Task to complete = List each line of the data that holds the word "Clustering".

Records shown =
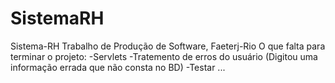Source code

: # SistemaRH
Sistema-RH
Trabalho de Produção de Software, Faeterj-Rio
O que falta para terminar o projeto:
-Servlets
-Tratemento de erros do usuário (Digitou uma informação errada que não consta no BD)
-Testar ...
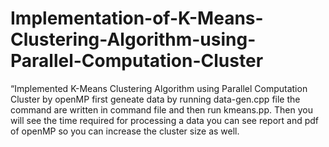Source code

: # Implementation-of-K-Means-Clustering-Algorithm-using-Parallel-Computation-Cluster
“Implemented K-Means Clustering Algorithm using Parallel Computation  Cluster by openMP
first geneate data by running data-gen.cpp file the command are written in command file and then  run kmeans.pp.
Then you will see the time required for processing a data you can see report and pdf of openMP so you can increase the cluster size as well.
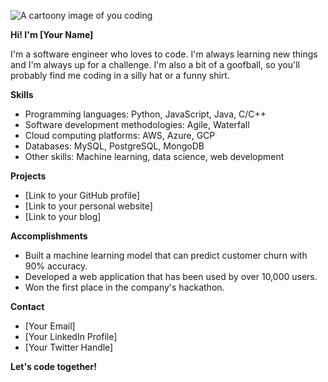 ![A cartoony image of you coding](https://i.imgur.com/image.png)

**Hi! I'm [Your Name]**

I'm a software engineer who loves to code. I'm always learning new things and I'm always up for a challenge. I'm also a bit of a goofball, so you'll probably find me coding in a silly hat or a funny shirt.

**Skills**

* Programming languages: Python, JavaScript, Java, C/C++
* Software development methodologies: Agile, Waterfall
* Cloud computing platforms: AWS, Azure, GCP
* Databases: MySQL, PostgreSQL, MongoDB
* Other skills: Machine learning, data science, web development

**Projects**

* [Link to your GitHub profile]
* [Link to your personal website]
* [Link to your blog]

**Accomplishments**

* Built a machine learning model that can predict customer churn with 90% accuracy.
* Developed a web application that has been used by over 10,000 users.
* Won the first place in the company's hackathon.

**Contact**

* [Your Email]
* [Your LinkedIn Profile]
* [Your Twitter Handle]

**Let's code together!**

...

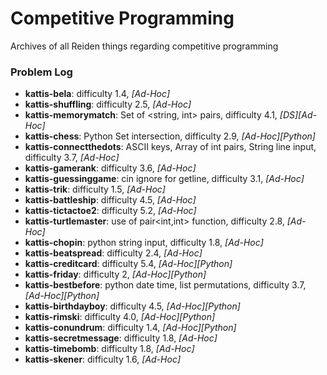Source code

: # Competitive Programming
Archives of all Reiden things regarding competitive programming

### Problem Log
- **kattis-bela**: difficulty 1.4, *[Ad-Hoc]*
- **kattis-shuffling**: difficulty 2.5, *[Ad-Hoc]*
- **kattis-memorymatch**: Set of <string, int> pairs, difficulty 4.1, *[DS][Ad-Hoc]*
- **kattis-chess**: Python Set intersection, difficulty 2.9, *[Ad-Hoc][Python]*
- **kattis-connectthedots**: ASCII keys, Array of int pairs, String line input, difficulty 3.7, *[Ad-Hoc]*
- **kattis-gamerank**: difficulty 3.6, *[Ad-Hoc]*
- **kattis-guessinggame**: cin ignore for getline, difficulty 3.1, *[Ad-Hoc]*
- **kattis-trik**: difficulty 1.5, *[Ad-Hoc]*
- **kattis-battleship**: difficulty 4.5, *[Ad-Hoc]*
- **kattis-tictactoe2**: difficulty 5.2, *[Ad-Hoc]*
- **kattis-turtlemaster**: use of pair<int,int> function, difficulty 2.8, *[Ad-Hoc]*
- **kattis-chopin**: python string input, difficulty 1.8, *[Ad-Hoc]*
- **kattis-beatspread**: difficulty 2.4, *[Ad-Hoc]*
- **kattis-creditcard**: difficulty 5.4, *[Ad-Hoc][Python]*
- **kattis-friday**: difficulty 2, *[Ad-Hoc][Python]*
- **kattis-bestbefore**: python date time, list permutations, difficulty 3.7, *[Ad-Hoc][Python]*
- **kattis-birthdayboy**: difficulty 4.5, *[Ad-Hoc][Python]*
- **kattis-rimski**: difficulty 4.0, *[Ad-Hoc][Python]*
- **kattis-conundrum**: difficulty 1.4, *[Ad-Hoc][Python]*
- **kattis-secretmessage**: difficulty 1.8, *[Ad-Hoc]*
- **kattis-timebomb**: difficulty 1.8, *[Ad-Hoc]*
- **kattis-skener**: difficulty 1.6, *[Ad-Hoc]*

Answer box =
: # Implementation-of-K-Means-Clustering-Algorithm-using-Parallel-Computation-Cluster
“Implemented K-Means Clustering Algorithm using Parallel Computation  Cluster by openMP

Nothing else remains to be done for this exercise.